Researchers at MIT and the Scripps Research Institute have shown that they can generate a strong immune response to HIV with just one vaccine dose, by adding two powerful adjuvants — materials that help stimulate the immune system.
In a study of mice, the researchers showed that this approach produced a much wider diversity of antibodies against an HIV antigen, compared to the vaccine given on its own or with just one of the adjuvants. The dual-adjuvant vaccine accumulated in the lymph nodes and remained there for up to a month, allowing the immune system to build up a much greater number of antibodies against the HIV protein.
This strategy could lead to the development of vaccines that only need to be given once, for infectious diseases including HIV or SARS-CoV-2, the researchers say.
“This approach is compatible with many protein-based vaccines, so it offers the opportunity to engineer new formulations for these types of vaccines across a wide range of different diseases, such as influenza, SARS-CoV-2, or other pandemic outbreaks,” says J. Christopher Love, the Raymond A. and Helen E. St.
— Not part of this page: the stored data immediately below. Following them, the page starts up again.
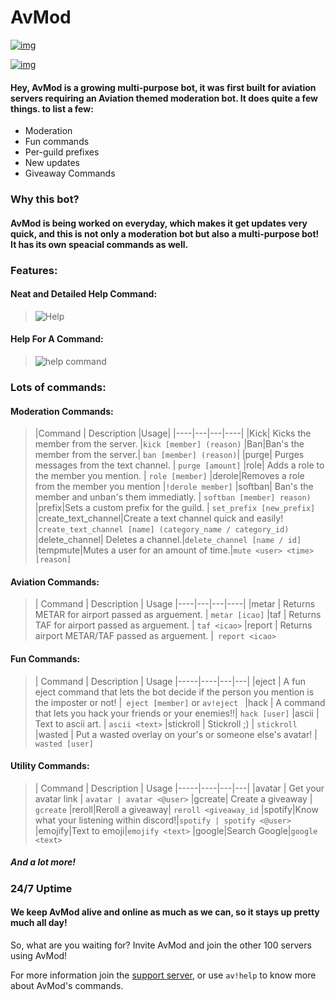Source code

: # **AvMod**

[![img][1]][2]

[1]:  https://botlist.space/bot/761414234767884318/badge?property=tag
[2]:  https://top.gg/bot/761414234767884318

[![img][3]][4]

[3]:  https://botlist.space/bot/761414234767884318/badge?property=support
[4]:  https://discord.gg/eJrTyEX


#### Hey, AvMod is a growing multi-purpose bot, it was first built for aviation servers requiring an Aviation themed moderation bot. It does quite a few things. to list a few:

- Moderation
- Fun commands
- Per-guild prefixes
- New updates
- Giveaway Commands

### **Why this bot?**

#### AvMod is being worked on everyday, which makes it get updates very quick, and this is not only a moderation bot but also a multi-purpose bot! It has its own speacial commands as well.

### Features:

#### Neat and Detailed Help Command:
> ![Help](https://media.discordapp.net/attachments/764862897830363146/797688566594666586/unknown.png) 
#### Help For A Command:
> ![help command](https://media.discordapp.net/attachments/769570575659171871/797688806585270292/unknown.png)

### Lots of commands:

#### Moderation Commands:
> |Command | Description |Usage|
> |----|---|---|----|
> |Kick| Kicks the member from the server. |`kick [member] (reason)`
> |Ban|Ban's the member from the server.| `ban [member] (reason)`| 
> |purge| Purges messages from the text channel. | `purge [amount]`
> |role| Adds a role to the member you mention. | `role [member]`
> |derole|Removes a role from the member you mention |`!derole member]`
> |softban| Ban's the member and unban's them immediatly. | `softban [member] reason)`
> |prefix|Sets a custom prefix for the guild. | `set_prefix [new_prefix]`
> |create_text_channel|Create a text channel quick and easily! |`create_text_channel [name] (category_name / category_id)`
> |delete_channel| Deletes a channel.|`delete_channel [name / id]`
> |tempmute|Mutes a user for an amount of time.|`mute <user> <time> [reason]`

#### Aviation Commands:
> | Command | Description | Usage
> |----|---|---|----|
> |metar | Returns METAR for airport passed as arguement. | `metar [icao]`
> |taf | Returns TAF for airport passed as arguement. | `taf <icao>`
> |report | Returns airport METAR/TAF passed as arguement. |` report <icao>`

#### Fun Commands: 
> | Command | Description | Usage
> |-----|----|---|---|
> |eject | A fun eject command that lets the bot decide if the person you mention is the imposter or not! |` eject [member]` or `av!eject ` 
> |hack | A command that lets you hack your friends or your enemies!!| `hack [user]`
> |ascii | Text to ascii art. | `ascii <text>`
> |stickroll | Stickroll ;) | `stickroll`
> |wasted | Put a wasted overlay on your's or someone else's avatar! | `wasted [user]`


#### Utility Commands: 
> | Command | Description | Usage
> |-----|----|---|---|
> |avatar | Get your avatar link | `avatar | avatar <@user>`
> |gcreate| Create a giveaway | `gcreate`
> |reroll|Reroll a giveaway| `reroll <giveaway_id`
> |spotify|Know what your listening within discord!|`spotify | spotify <@user>`
> |emojify|Text to emoji|`emojify <text>`
> |google|Search Google|`google <text>`

##### And a lot more!

### **24/7 Uptime**

#### We keep AvMod alive and online as much as we can, so it stays up pretty much all day!

So, what are you waiting for? Invite AvMod and join the other 100 servers using AvMod!

For more information join the [support server](https://discord.gg/eJrTyEX), or use `av!help` to know more about AvMod's commands.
Laurent Professor of Chemical Engineering at MIT, and a member of the Koch Institute for Integrative Cancer Research and the Ragon Institute of MGH, MIT, and Harvard.
Love and Darrell Irvine, a professor of immunology and microbiology at the Scripps Research Institute, are the senior authors of the study, which appears today in Science Translational Medicine. Kristen Rodrigues PhD ’23 and Yiming Zhang PhD ’25 are the lead authors of the paper.
More powerful vaccines
Most vaccines are delivered along with adjuvants, which help to stimulate a stronger immune response to the antigen. One adjuvant commonly used with protein-based vaccines, including those for hepatitis A and B, is aluminum hydroxide, also known as alum. This adjuvant works by activating the innate immune response, helping the body to form a stronger memory of the vaccine antigen.
Several years ago, Irvine developed another adjuvant based on saponin, an FDA-approved adjuvant derived from the bark of the Chilean soapbark tree. His work showed that nanoparticles containing both saponin and a molecule called MPLA, which promotes inflammation, worked better than saponin on its own. That nanoparticle, known as SMNP, is now being used as an adjuvant for an HIV vaccine that is currently in clinical trials.
Irvine and Love then tried combining alum and SMNP and showed that vaccines containing both of those adjuvants could generate even more powerful immune responses against either HIV or SARS-CoV-2.
In the new paper, the researchers wanted to explore why these two adjuvants work so well together to boost the immune response, specifically the B cell response. B cells produce antibodies that can circulate in the bloodstream and recognize a pathogen if the body is exposed to it again.
For this study, the researchers used an HIV protein called MD39 as their vaccine antigen, and anchored dozens of these proteins to each alum particle, along with SMNP.
After vaccinating mice with these particles, the researchers found that the vaccine accumulated in the lymph nodes — structures where B cells encounter antigens and undergo rapid mutations that generate antibodies with high affinity for a particular antigen. This process takes place within clusters of cells known as germinal centers.
The researchers showed that SMNP and alum helped the HIV antigen to penetrate through the protective layer of cells surrounding the lymph nodes without being broken down into fragments. The adjuvants also helped the antigens to remain intact in the lymph nodes for up to 28 days.
“As a result, the B cells that are cycling in the lymph nodes are constantly being exposed to the antigen over that time period, and they get the chance to refine their solution to the antigen,” Love says.
This approach may mimic what occurs during a natural infection, when antigens can remain in the lymph nodes for weeks, giving the body time to build up an immune response.
Antibody diversity
Single-cell RNA sequencing of B cells from the vaccinated mice revealed that the vaccine containing both adjuvants generated a much more diverse repertoire of B cells and antibodies. Mice that received the dual-adjuvant vaccine produced two to three times more unique B cells than mice that received just one of the adjuvants.
That increase in B cell number and diversity boosts the chances that the vaccine could generate broadly neutralizing antibodies — antibodies that can recognize a variety of strains of a given virus, such as HIV.
“When you think about the immune system sampling all of the possible solutions, the more chances we give it to identify an effective solution, the better,” Love says. “Generating broadly neutralizing antibodies is something that likely requires both the kind of approach that we showed here, to get that strong and diversified response, as well as antigen design to get the right part of the immunogen shown.”
Using these two adjuvants together could also contribute to the development of more potent vaccines against other infectious diseases, with just a single dose.
“What’s potentially powerful about this approach is that you can achieve long-term exposures based on a combination of adjuvants that are already reasonably well-understood, so it doesn’t require a different technology. It’s just combining features of these adjuvants to enable low-dose or potentially even single-dose treatments,” Love says.
The research was funded by the National Institutes of Health; the Koch Institute Support (core) Grant from the National Cancer Institute; the Ragon Institute of MGH, MIT, and Harvard; and the Howard Hughes Medical Institute.